Cathay Pacific Airways has managed a remarkable turnaround to profit in the first half of the year, defying the lingering ill effects of the downturn that has gripped the world's airline industry since the September 11 attacks.
Hong Kong's de facto flag carrier said yesterday it had recorded a $1.412 billion profit for the first six months, reversing a $662 million loss for the second half of last year. It also represented a seven per cent rise in profits from the first half of last year. Cathay chairman James Hughes-Hallett said the positive result reflected a steady recovery in market conditions.
'Subject to unforeseen circumstances, we anticipate continued demand in the coming months and an improved result in the traditionally stronger second half,' Mr Hughes-Hallett said.
'The principal reason for profit was quick action last year which reduced expenses. We also benefited from the lower price of fuel.'
The turnaround was largely due to cost controls, which helped slash overall operating expenses by nearly eight per cent. At the height of the downturn, Cathay cut marginally profitable routes and reduced available flight seats by nearly nine per cent. Those efforts were aided by lower kerosene jet fuel prices which helped reduce bills by more than $550 million.
The airline continued to bemoan falling numbers of premium travellers in its first and business classes - which together account for some 40 to 50 per cent of overall profits.
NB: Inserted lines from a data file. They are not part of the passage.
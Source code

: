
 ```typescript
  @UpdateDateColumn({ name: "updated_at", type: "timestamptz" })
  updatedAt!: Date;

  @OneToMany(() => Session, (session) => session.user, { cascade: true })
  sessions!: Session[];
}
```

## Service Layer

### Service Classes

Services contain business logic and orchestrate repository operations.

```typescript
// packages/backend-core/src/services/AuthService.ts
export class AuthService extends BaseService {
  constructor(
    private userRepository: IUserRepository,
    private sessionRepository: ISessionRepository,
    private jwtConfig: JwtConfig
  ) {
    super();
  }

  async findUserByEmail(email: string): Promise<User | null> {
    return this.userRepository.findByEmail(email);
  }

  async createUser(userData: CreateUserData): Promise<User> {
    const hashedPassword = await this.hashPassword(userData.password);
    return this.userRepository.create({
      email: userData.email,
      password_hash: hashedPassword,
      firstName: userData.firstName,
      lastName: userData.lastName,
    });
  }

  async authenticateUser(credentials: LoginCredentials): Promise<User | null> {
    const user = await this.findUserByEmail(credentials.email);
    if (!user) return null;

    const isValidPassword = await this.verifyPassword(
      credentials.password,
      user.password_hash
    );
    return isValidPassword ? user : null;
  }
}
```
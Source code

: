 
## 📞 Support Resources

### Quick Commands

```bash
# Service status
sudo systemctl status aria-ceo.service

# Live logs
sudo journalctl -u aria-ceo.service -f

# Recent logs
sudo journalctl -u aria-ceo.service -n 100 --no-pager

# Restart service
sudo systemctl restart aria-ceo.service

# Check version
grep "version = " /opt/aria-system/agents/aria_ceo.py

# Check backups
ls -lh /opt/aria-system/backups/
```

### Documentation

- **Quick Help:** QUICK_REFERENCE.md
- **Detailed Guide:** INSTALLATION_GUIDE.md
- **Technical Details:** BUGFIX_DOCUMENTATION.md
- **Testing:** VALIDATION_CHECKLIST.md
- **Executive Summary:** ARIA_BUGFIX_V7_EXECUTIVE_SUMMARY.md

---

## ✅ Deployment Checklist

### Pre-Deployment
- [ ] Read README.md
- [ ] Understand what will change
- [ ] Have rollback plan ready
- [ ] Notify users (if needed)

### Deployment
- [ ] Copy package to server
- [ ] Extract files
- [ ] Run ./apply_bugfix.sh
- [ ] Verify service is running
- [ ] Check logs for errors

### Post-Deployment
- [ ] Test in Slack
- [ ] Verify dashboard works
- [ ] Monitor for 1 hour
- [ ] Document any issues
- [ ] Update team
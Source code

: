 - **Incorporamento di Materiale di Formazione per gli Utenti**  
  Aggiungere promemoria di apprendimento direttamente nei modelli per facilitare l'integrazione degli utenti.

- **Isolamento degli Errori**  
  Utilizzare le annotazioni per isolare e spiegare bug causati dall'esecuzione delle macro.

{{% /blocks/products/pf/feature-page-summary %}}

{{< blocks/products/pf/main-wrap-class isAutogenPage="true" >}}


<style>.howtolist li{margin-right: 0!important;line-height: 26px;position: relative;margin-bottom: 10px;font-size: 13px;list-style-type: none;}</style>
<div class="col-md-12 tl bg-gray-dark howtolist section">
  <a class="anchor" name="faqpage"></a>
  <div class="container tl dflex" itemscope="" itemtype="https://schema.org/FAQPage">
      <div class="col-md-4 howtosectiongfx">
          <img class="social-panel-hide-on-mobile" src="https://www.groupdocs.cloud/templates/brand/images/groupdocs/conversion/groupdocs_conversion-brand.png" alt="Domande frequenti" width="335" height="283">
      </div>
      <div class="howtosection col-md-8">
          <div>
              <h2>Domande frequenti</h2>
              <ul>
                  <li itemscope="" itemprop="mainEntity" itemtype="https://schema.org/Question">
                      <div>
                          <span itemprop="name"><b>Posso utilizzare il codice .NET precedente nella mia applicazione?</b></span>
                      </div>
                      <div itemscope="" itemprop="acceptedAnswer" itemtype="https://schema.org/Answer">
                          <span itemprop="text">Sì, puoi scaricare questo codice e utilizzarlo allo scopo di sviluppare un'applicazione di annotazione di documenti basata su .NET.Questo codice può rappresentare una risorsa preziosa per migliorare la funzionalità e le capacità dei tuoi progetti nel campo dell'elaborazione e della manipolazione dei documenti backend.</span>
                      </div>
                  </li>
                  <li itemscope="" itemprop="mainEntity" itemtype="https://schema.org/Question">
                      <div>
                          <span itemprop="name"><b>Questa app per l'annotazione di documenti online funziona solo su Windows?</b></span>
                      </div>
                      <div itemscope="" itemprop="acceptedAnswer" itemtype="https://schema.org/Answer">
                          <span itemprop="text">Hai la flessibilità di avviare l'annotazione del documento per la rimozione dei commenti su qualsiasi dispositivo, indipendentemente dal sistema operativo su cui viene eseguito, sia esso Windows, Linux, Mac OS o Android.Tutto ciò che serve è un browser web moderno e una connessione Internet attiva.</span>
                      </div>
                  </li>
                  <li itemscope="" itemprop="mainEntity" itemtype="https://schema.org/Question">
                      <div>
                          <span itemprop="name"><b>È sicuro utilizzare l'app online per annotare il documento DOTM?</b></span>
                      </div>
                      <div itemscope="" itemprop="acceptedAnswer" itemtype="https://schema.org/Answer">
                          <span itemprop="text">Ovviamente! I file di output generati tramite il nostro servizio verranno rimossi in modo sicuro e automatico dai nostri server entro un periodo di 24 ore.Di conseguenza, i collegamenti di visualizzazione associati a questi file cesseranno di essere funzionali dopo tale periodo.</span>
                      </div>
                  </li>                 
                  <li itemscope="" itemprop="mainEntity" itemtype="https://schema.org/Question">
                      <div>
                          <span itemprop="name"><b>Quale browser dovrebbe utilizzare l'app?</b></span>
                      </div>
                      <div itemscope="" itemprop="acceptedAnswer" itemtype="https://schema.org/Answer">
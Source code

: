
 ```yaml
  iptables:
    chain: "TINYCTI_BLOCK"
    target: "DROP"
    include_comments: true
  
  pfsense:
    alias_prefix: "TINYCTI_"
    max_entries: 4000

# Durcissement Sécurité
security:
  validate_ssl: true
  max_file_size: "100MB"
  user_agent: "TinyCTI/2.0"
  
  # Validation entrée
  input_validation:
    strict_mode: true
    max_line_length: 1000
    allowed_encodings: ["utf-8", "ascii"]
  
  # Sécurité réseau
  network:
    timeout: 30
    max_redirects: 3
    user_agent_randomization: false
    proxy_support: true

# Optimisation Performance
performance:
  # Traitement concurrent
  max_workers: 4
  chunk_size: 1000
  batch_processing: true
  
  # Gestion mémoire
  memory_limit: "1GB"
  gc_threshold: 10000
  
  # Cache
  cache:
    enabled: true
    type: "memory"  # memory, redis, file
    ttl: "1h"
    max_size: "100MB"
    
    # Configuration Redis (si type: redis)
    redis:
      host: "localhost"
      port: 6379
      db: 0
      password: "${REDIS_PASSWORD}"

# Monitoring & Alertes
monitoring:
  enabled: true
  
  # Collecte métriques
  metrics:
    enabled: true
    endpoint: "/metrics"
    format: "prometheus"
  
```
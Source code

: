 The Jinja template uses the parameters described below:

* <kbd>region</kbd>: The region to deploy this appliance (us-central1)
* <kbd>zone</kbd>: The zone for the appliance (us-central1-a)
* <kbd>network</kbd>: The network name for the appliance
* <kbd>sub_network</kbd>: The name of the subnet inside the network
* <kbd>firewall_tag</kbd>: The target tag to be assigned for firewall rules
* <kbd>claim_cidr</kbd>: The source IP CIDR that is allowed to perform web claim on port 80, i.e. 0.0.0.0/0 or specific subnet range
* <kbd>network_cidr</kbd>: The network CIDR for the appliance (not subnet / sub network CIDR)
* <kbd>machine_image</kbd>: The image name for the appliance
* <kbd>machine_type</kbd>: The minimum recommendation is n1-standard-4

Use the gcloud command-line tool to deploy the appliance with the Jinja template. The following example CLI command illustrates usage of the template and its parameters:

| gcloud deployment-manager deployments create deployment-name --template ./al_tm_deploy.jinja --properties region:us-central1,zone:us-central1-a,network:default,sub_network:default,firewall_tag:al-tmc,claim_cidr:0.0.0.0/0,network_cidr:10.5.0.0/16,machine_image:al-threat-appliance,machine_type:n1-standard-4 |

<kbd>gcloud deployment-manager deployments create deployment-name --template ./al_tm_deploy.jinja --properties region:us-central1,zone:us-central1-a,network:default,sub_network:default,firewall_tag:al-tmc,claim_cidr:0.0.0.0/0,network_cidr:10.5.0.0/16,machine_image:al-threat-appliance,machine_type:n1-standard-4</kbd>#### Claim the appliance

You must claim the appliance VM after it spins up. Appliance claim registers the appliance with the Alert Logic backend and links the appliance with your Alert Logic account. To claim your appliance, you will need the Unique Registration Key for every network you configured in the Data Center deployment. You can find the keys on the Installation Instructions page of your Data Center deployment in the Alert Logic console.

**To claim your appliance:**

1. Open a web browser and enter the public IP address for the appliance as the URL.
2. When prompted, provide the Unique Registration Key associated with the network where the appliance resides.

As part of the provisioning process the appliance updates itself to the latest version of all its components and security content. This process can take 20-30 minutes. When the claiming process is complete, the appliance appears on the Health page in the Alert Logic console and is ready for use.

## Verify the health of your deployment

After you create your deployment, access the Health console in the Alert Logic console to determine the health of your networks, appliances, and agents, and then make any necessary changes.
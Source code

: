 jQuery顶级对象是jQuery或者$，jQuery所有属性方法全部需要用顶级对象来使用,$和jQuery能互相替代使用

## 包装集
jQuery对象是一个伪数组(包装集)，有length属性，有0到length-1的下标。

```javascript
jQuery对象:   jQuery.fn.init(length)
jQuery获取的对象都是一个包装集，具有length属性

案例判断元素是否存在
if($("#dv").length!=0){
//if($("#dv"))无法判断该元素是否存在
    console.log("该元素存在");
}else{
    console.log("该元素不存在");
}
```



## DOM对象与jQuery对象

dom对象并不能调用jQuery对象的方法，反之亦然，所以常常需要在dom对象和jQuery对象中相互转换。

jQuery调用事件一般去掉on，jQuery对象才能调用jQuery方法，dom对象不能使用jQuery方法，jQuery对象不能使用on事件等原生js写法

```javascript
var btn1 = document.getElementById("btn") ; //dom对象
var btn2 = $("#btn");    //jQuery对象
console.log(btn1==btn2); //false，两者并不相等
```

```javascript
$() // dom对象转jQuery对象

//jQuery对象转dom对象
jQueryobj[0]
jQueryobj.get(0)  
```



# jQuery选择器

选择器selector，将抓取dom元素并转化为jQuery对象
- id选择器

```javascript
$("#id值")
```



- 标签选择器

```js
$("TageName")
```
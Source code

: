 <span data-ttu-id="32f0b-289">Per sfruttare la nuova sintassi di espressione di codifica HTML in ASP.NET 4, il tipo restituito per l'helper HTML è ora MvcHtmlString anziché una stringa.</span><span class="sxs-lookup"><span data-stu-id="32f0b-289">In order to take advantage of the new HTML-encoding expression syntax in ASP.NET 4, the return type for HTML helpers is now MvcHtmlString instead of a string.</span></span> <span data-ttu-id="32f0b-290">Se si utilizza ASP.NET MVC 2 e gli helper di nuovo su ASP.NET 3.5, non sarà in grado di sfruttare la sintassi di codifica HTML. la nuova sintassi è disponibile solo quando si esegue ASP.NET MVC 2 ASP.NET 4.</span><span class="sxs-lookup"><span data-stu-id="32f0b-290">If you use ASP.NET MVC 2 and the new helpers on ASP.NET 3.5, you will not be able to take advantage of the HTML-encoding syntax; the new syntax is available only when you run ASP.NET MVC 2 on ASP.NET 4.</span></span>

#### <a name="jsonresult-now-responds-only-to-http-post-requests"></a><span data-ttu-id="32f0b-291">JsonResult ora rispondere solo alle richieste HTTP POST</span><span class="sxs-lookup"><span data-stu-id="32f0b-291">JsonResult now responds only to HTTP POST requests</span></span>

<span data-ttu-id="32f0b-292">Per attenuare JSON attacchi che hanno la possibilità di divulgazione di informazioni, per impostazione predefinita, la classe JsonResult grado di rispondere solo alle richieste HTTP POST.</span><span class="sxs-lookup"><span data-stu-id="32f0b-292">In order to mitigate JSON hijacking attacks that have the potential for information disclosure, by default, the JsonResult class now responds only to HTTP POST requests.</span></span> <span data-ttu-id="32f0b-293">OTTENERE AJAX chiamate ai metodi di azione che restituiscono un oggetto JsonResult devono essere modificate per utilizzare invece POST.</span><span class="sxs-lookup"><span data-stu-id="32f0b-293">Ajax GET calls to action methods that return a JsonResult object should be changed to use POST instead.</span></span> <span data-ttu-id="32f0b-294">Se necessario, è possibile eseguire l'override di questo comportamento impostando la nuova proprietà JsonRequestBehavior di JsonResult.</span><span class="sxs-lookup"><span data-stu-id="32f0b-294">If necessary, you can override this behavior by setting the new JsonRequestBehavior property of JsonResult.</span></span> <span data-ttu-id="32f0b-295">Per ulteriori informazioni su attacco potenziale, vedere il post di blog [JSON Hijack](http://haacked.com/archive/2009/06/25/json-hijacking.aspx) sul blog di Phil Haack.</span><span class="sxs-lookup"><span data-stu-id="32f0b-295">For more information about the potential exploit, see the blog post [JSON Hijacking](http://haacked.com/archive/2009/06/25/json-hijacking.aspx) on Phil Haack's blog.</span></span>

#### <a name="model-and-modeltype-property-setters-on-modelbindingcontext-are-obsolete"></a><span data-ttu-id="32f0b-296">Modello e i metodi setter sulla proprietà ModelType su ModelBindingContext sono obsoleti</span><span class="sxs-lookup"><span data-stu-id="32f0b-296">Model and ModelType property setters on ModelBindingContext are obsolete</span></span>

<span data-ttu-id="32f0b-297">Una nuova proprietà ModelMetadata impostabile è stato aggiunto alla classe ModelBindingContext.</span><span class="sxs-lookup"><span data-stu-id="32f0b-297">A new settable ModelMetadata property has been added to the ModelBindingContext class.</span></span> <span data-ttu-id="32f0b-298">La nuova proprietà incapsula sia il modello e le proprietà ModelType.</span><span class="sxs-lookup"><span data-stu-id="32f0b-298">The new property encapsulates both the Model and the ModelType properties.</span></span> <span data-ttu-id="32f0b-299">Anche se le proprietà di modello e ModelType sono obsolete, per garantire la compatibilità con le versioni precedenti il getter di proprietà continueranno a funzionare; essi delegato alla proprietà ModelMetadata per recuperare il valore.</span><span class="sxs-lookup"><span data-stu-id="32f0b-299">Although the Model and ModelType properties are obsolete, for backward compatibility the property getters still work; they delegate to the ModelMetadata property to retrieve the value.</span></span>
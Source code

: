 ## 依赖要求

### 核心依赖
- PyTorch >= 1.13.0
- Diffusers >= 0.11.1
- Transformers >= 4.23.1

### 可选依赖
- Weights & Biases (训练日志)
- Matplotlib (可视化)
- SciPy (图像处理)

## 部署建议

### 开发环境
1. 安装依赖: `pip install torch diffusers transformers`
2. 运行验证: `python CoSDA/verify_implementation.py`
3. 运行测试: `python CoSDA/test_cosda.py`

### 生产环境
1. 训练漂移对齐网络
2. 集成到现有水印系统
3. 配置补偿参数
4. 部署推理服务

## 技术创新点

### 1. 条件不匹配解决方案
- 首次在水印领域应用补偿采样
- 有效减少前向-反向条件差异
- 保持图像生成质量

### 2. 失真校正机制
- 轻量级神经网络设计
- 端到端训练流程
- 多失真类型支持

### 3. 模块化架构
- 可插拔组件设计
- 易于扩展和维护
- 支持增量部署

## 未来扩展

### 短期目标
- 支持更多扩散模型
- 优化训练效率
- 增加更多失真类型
However, revenue from those passengers fell by just 8.5 per cent during the first half, against expectations of a much bigger fall. That would seem to indicate the decline in premium traffic has almost stabilised, although the prospect of a recovery to levels last seen in 2000, when Cathay posted a $2.2 billion mid-year profit - was uncertain.
Chief executive David Turnbull said that 'bearing in mind the way the economy has been going, I don't think [premium traffic] will come back this year, although it may next year'.